To explore the upper temperature limit of a fusion blanket utilizing eutectic Pb-17at.%Li for tritium breeding, a series of three mono-metallic thermal convection loops have been fabricated from alloy APMT (Fe–21Cr–5Al–3Mo) and operated with commercial PbLi and increasing peak temperatures of 550°, 600° and 650 °C, flow rates of 0.4–0.7 cm/s and temperature gradients of 85–115 °C. Chains of APMT specimens including 25 mm long tensile specimens were hung in the hot and cold legs of the loops to evaluate post-exposure room temperature tensile properties after 1000 h exposures in each experiment. For specimens exposed to flowing PbLi above 500°C, only minor changes in tensile properties were observed after exposure. Most APMT specimens were pre-oxidized to form alumina prior to exposure and exhibited small mass losses as the alumina was partially transformed to α-LiAlO₂ that tended to spall after exposure. Specimens without pre-oxidation exhibited higher mass losses and formed γ-LiAlO₂ but with less spallation. While promising for increasing blanket temperatures, the small mass losses suggest that the surface oxide is not completely stable.

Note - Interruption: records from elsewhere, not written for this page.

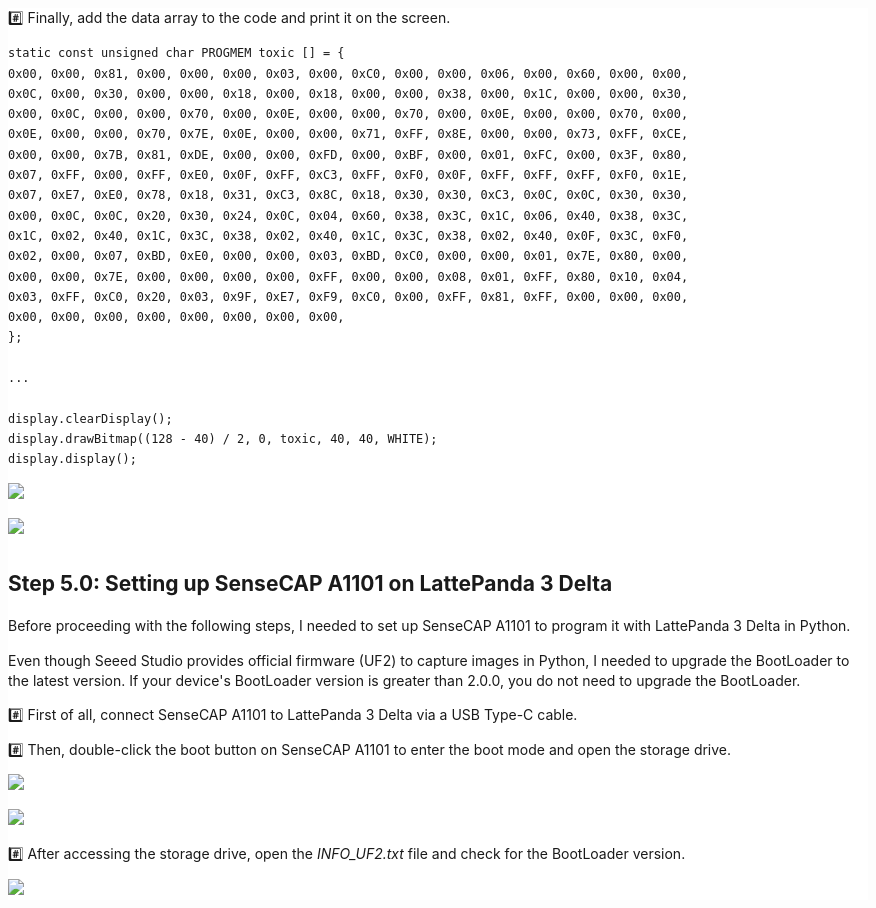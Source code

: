 :hash: Finally, add the data array to the code and print it on the screen.

```
static const unsigned char PROGMEM toxic [] = {
0x00, 0x00, 0x81, 0x00, 0x00, 0x00, 0x03, 0x00, 0xC0, 0x00, 0x00, 0x06, 0x00, 0x60, 0x00, 0x00,
0x0C, 0x00, 0x30, 0x00, 0x00, 0x18, 0x00, 0x18, 0x00, 0x00, 0x38, 0x00, 0x1C, 0x00, 0x00, 0x30,
0x00, 0x0C, 0x00, 0x00, 0x70, 0x00, 0x0E, 0x00, 0x00, 0x70, 0x00, 0x0E, 0x00, 0x00, 0x70, 0x00,
0x0E, 0x00, 0x00, 0x70, 0x7E, 0x0E, 0x00, 0x00, 0x71, 0xFF, 0x8E, 0x00, 0x00, 0x73, 0xFF, 0xCE,
0x00, 0x00, 0x7B, 0x81, 0xDE, 0x00, 0x00, 0xFD, 0x00, 0xBF, 0x00, 0x01, 0xFC, 0x00, 0x3F, 0x80,
0x07, 0xFF, 0x00, 0xFF, 0xE0, 0x0F, 0xFF, 0xC3, 0xFF, 0xF0, 0x0F, 0xFF, 0xFF, 0xFF, 0xF0, 0x1E,
0x07, 0xE7, 0xE0, 0x78, 0x18, 0x31, 0xC3, 0x8C, 0x18, 0x30, 0x30, 0xC3, 0x0C, 0x0C, 0x30, 0x30,
0x00, 0x0C, 0x0C, 0x20, 0x30, 0x24, 0x0C, 0x04, 0x60, 0x38, 0x3C, 0x1C, 0x06, 0x40, 0x38, 0x3C,
0x1C, 0x02, 0x40, 0x1C, 0x3C, 0x38, 0x02, 0x40, 0x1C, 0x3C, 0x38, 0x02, 0x40, 0x0F, 0x3C, 0xF0,
0x02, 0x00, 0x07, 0xBD, 0xE0, 0x00, 0x00, 0x03, 0xBD, 0xC0, 0x00, 0x00, 0x01, 0x7E, 0x80, 0x00,
0x00, 0x00, 0x7E, 0x00, 0x00, 0x00, 0x00, 0xFF, 0x00, 0x00, 0x08, 0x01, 0xFF, 0x80, 0x10, 0x04,
0x03, 0xFF, 0xC0, 0x20, 0x03, 0x9F, 0xE7, 0xF9, 0xC0, 0x00, 0xFF, 0x81, 0xFF, 0x00, 0x00, 0x00,
0x00, 0x00, 0x00, 0x00, 0x00, 0x00, 0x00, 0x00, 
};

...

display.clearDisplay(); 
display.drawBitmap((128 - 40) / 2, 0, toxic, 40, 40, WHITE);
display.display();
```

![](../.gitbook/assets/sensecap-a1101-lorawan-soil-quality/img\_convert\_1.png)

![](../.gitbook/assets/sensecap-a1101-lorawan-soil-quality/img\_convert\_2.png)

## Step 5.0: Setting up SenseCAP A1101 on LattePanda 3 Delta

Before proceeding with the following steps, I needed to set up SenseCAP A1101 to program it with LattePanda 3 Delta in Python.

Even though Seeed Studio provides official firmware (UF2) to capture images in Python, I needed to upgrade the BootLoader to the latest version. If your device's BootLoader version is greater than 2.0.0, you do not need to upgrade the BootLoader.

:hash: First of all, connect SenseCAP A1101 to LattePanda 3 Delta via a USB Type-C cable.

:hash: Then, double-click the boot button on SenseCAP A1101 to enter the boot mode and open the storage drive.

![](../.gitbook/assets/sensecap-a1101-lorawan-soil-quality/A1101\_data\_collection\_1.png)

![](../.gitbook/assets/sensecap-a1101-lorawan-soil-quality/A1101\_data\_collection\_2.png)

:hash: After accessing the storage drive, open the _INFO\_UF2.txt_ file and check for the BootLoader version.

![](../.gitbook/assets/sensecap-a1101-lorawan-soil-quality/A1101\_firmware\_update\_1.png)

In conclusion, even at the highest temperatures, there was no indication of classic dissolution/precipitation behavior suggesting that higher temperature compatibility may be possible.

View Accepted Manuscript (DOE)

Research Organization:: Oak Ridge National Laboratory (ORNL), Oak Ridge, TN (United States)

Sponsoring Organization:: USDOE Office of Science (SC), Fusion Energy Sciences (FES) (SC-24)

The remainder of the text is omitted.